Spare a thought for the people, particularly the 20-and-30-something millennials, who struggle to pay rent, and can only dream about affording a deposit to buy a home of their own.
For lots of us, rent or mortgages gobble up more than half our wages. That doesn’t leave much for other essentials like heating, food or clothes, let alone enjoying yourself after work in the evening.
The problem is decades of failed attempts, by governments of every political colour and type, to build enough houses. We only add 1 or 2% more living space to our existing housing each year, which isn’t nearly enough to keep up with demand. The result, pretty unsurprisingly, is spiralling rents and prices.
And that’s not fair. Which is why I’ve been campaigning to change our hideously complicated and expensive planning laws so we can ‘build up not out’ in towns and cities like Weston or Bristol instead.

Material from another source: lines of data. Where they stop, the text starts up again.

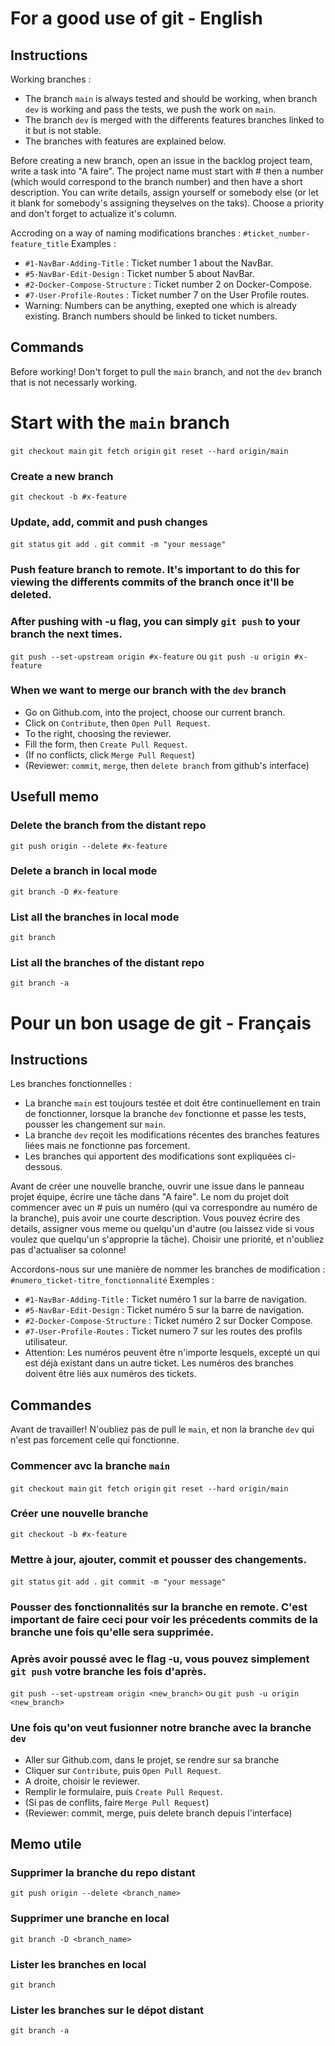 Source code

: # For a good use of git - English

## Instructions

Working branches :
- The branch `main` is always tested and should be working, when branch `dev` is working and pass the tests, we push the work on `main`.
- The branch `dev` is merged with the differents features branches linked to it but is not stable.
- The branches with features are explained below.

Before creating a new branch, open an issue in the backlog project team, write a task into "A faire". The project name must start with # then a number (which would correspond to the branch number) and then have a short description. You can write details, assign yourself or somebody else (or let it blank for somebody's assigning theyselves on the taks). Choose a priority and don't forget to actualize it's column.

Accroding on a way of naming modifications branches :
`#ticket_number-feature_title`
Examples :
- `#1-NavBar-Adding-Title` : Ticket number 1 about the NavBar.
- `#5-NavBar-Edit-Design` : Ticket number 5 about NavBar.
- `#2-Docker-Compose-Structure` : Ticket number 2 on Docker-Compose.
- `#7-User-Profile-Routes` : Ticket number 7 on the User Profile routes.
- Warning: Numbers can be anything, exepted one which is already existing. Branch numbers should be linked to ticket numbers.

## Commands

Before working! Don't forget to pull the `main` branch, and not the `dev` branch that is not necessarly working.

# Start with the `main` branch
`git checkout main`
`git fetch origin`
`git reset --hard origin/main`

### Create a new branch
`git checkout -b #x-feature`

### Update, add, commit and push changes
`git status`
`git add .`
`git commit -m "your message"`

### Push feature branch to remote. It's important to do this for viewing the differents commits of the branch once it'll be deleted.
### After pushing with -u flag, you can simply `git push` to your branch the next times.
`git push --set-upstream origin #x-feature` ou `git push -u origin #x-feature`

### When we want to merge our branch with the `dev` branch
- Go on Github.com, into the project, choose our current branch.
- Click on `Contribute`, then `Open Pull Request`.
- To the right, choosing the reviewer.
- Fill the form, then `Create Pull Request`.
- (If no conflicts, click `Merge Pull Request`)
- (Reviewer: `commit`, `merge`, then `delete branch` from github's interface)

## Usefull memo

### Delete the branch from the distant repo
`git push origin --delete #x-feature`

### Delete a branch in local mode
`git branch -D #x-feature`

### List all the branches in local mode
`git branch`

### List all the branches of the distant repo
`git branch -a`

# Pour un bon usage de git - Français

## Instructions

Les branches fonctionnelles :
- La branche `main` est toujours testée et doit être continuellement en train de fonctionner, lorsque la branche `dev` fonctionne et passe les tests, pousser les changement sur `main`.
- La branche `dev` reçoit les modifications récentes des branches features liées mais ne fonctionne pas forcement.
- Les branches qui apportent des modifications sont expliquées ci-dessous.

Avant de créer une nouvelle branche, ouvrir une issue dans le panneau projet équipe, écrire une tâche dans "A faire". Le nom du projet doit commencer avec un # puis un numéro (qui va correspondre au numéro de la branche), puis avoir une courte description. Vous pouvez écrire des details, assigner vous meme ou quelqu'un d'autre (ou laissez vide si vous voulez que quelqu'un s'approprie la tâche). Choisir une priorité, et n'oubliez pas d'actualiser sa colonne!

Accordons-nous sur une manière de nommer les branches de modification :
`#numero_ticket-titre_fonctionnalité`
Exemples :
- `#1-NavBar-Adding-Title` : Ticket numéro 1 sur la barre de navigation.
- `#5-NavBar-Edit-Design` : Ticket numéro 5 sur la barre de navigation.
- `#2-Docker-Compose-Structure` : Ticket numéro 2 sur Docker Compose.
- `#7-User-Profile-Routes` : Ticket numero 7 sur les routes des profils utilisateur.
- Attention: Les numéros peuvent être n'importe lesquels, excepté un qui est déjà existant dans un autre ticket. Les numéros des branches doivent être liés aux numéros des tickets.

## Commandes

Avant de travailler! N'oubliez pas de pull le `main`, et non la branche `dev` qui n'est pas forcement celle qui fonctionne.

### Commencer avc la branche `main`
`git checkout main`
`git fetch origin`
`git reset --hard origin/main`

### Créer une nouvelle branche
`git checkout -b #x-feature`

### Mettre à jour, ajouter, commit et pousser des changements.
`git status`
`git add .`
`git commit -m "your message"`

### Pousser des fonctionnalités sur la branche en remote. C'est important de faire ceci pour voir les précedents commits de la branche une fois qu'elle sera supprimée.
### Après avoir poussé avec le flag -u, vous pouvez simplement `git push` votre branche les fois d'après.
`git push --set-upstream origin <new_branch>` ou `git push -u origin <new_branch>`

### Une fois qu'on veut fusionner notre branche avec la branche `dev`
- Aller sur Github.com, dans le projet, se rendre sur sa branche
- Cliquer sur `Contribute`, puis `Open Pull Request`.
- A droite, choisir le reviewer.
- Remplir le formulaire, puis `Create Pull Request`.
- (Si pas de conflits, faire `Merge Pull Request`)
- (Reviewer: commit, merge, puis delete branch depuis l'interface)

## Memo utile

### Supprimer la branche du repo distant
`git push origin --delete <branch_name>`

### Supprimer une branche en local
`git branch -D <branch_name>`

### Lister les branches en local
`git branch`

### Lister les branches sur le dépot distant
`git branch -a` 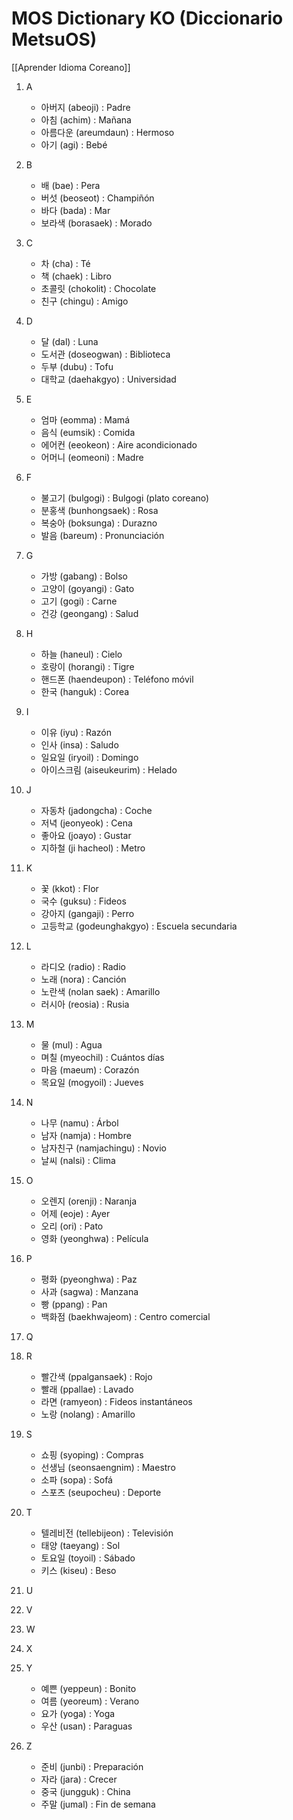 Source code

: # MOS Dictionary KO (Diccionario MetsuOS)

[[Aprender Idioma Coreano]]

1. A
   - 아버지 (abeoji) : Padre
   - 아침 (achim) : Mañana
   - 아름다운 (areumdaun) : Hermoso
   - 아기 (agi) : Bebé

2. B
   - 배 (bae) : Pera
   - 버섯 (beoseot) : Champiñón
   - 바다 (bada) : Mar
   - 보라색 (borasaek) : Morado

3. C
   - 차 (cha) : Té
   - 책 (chaek) : Libro
   - 초콜릿 (chokolit) : Chocolate
   - 친구 (chingu) : Amigo

4. D
   - 달 (dal) : Luna
   - 도서관 (doseogwan) : Biblioteca
   - 두부 (dubu) : Tofu
   - 대학교 (daehakgyo) : Universidad

5. E
   - 엄마 (eomma) : Mamá
   - 음식 (eumsik) : Comida
   - 에어컨 (eeokeon) : Aire acondicionado
   - 어머니 (eomeoni) : Madre

6. F
   - 불고기 (bulgogi) : Bulgogi (plato coreano)
   - 분홍색 (bunhongsaek) : Rosa
   - 복숭아 (boksunga) : Durazno
   - 발음 (bareum) : Pronunciación

7. G
   - 가방 (gabang) : Bolso
   - 고양이 (goyangi) : Gato
   - 고기 (gogi) : Carne
   - 건강 (geongang) : Salud

8. H
   - 하늘 (haneul) : Cielo
   - 호랑이 (horangi) : Tigre
   - 핸드폰 (haendeupon) : Teléfono móvil
   - 한국 (hanguk) : Corea

9. I
   - 이유 (iyu) : Razón
   - 인사 (insa) : Saludo
   - 일요일 (iryoil) : Domingo
   - 아이스크림 (aiseukeurim) : Helado

10. J
    - 자동차 (jadongcha) : Coche
    - 저녁 (jeonyeok) : Cena
    - 좋아요 (joayo) : Gustar
    - 지하철 (ji hacheol) : Metro

11. K
    - 꽃 (kkot) : Flor
    - 국수 (guksu) : Fideos
    - 강아지 (gangaji) : Perro
    - 고등학교 (godeunghakgyo) : Escuela secundaria

12. L
    - 라디오 (radio) : Radio
    - 노래 (nora) : Canción
    - 노란색 (nolan saek) : Amarillo
    - 러시아 (reosia) : Rusia

13. M
    - 물 (mul) : Agua
    - 며칠 (myeochil) : Cuántos días
    - 마음 (maeum) : Corazón
    - 목요일 (mogyoil) : Jueves

14. N
    - 나무 (namu) : Árbol
    - 남자 (namja) : Hombre
    - 남자친구 (namjachingu) : Novio
    - 날씨 (nalsi) : Clima

15. O
    - 오렌지 (orenji) : Naranja
    - 어제 (eoje) : Ayer
    - 오리 (ori) : Pato
    - 영화 (yeonghwa) : Película

16. P
    - 평화 (pyeonghwa) : Paz
    - 사과 (sagwa) : Manzana
    - 빵 (ppang) : Pan
    - 백화점 (baekhwajeom) : Centro comercial

17. Q

18. R
    - 빨간색 (ppalgansaek) : Rojo
    - 빨래 (ppallae) : Lavado
    - 라면 (ramyeon) : Fideos instantáneos
    - 노랑 (nolang) : Amarillo

19. S
    - 쇼핑 (syoping) : Compras
    - 선생님 (seonsaengnim) : Maestro
    - 소파 (sopa) : Sofá
    - 스포츠 (seupocheu) : Deporte

20. T
    - 텔레비전 (tellebijeon) : Televisión
    - 태양 (taeyang) : Sol
    - 토요일 (toyoil) : Sábado
    - 키스 (kiseu) : Beso

21. U

22. V

23. W

24. X

25. Y
    - 예쁜 (yeppeun) : Bonito
    - 여름 (yeoreum) : Verano
    - 요가 (yoga) : Yoga
    - 우산 (usan) : Paraguas

26. Z
    - 준비 (junbi) : Preparación
    - 자라 (jara) : Crecer
    - 중국 (jungguk) : China
    - 주말 (jumal) : Fin de semana
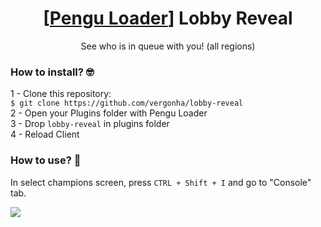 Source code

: <h1 align="center">
     [<a href="https://github.com/PenguLoader/PenguLoader">Pengu Loader</a>] Lobby Reveal
</h1>
<p align="center">
    See who is in queue with you! (all regions)
</p>

### How to install? 🤓
1 - Clone this repository:  
`$ git clone https://github.com/vergonha/lobby-reveal`  
2 - Open your Plugins folder with Pengu Loader  
3 - Drop `lobby-reveal` in plugins folder  
4 - Reload Client  

### How to use? 🤤
In select champions screen, press `CTRL + Shift + I` and go to "Console" tab.

<img src="https://i.imgur.com/l8SzfsU.png"> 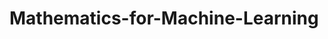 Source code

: # Mathematics-for-Machine-Learning
[](https://github.com/booterham/Mathematics-for-Machine-Learning/blob/main/Evaluatie.png)
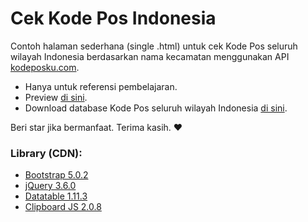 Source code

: # Cek Kode Pos Indonesia
Contoh halaman sederhana (single .html) untuk cek Kode Pos seluruh wilayah Indonesia berdasarkan nama kecamatan menggunakan API [kodeposku.com](https://kodeposku.com).

* Hanya untuk referensi pembelajaran.
* Preview [di sini](https://kodepos-8xdgv.ondigitalocean.app/).
* Download database Kode Pos seluruh wilayah Indonesia [di sini](https://kodeposku.com/download-data-kode-pos).

Beri star jika bermanfaat. Terima kasih. ❤️
 
### Library (CDN):
* [Bootstrap 5.0.2](https://getbootstrap.com/)
* [jQuery 3.6.0](https://jquery.com/)
* [Datatable 1.11.3](https://datatables.net/)
* [Clipboard JS 2.0.8](https://clipboardjs.com/)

Most of Britain’s homes are two stories tall. So if we let people turn them into good-looking 4 or 5 story town houses and mansion blocks, rather than sky-high tower blocks, we can nearly double the amount of potential space for homes at a stroke.
All that extra housing would make it far more affordable, whether it’s to rent or to buy.
It would be greener, because there’d be less need to concrete over green fields, and less commuting because people could live closer to work.
It would help regenerate places like central Weston, by attracting huge amounts of investment, and creating energy and life in the evenings after the shops have closed.
And it would give our town and cityscapes back their character, by stopping ‘anywhere-ville’ estates of identical houses so new homes use local materials and building styles which match the best of what’s already there.
You don’t have to be a millennial to think that sounds great!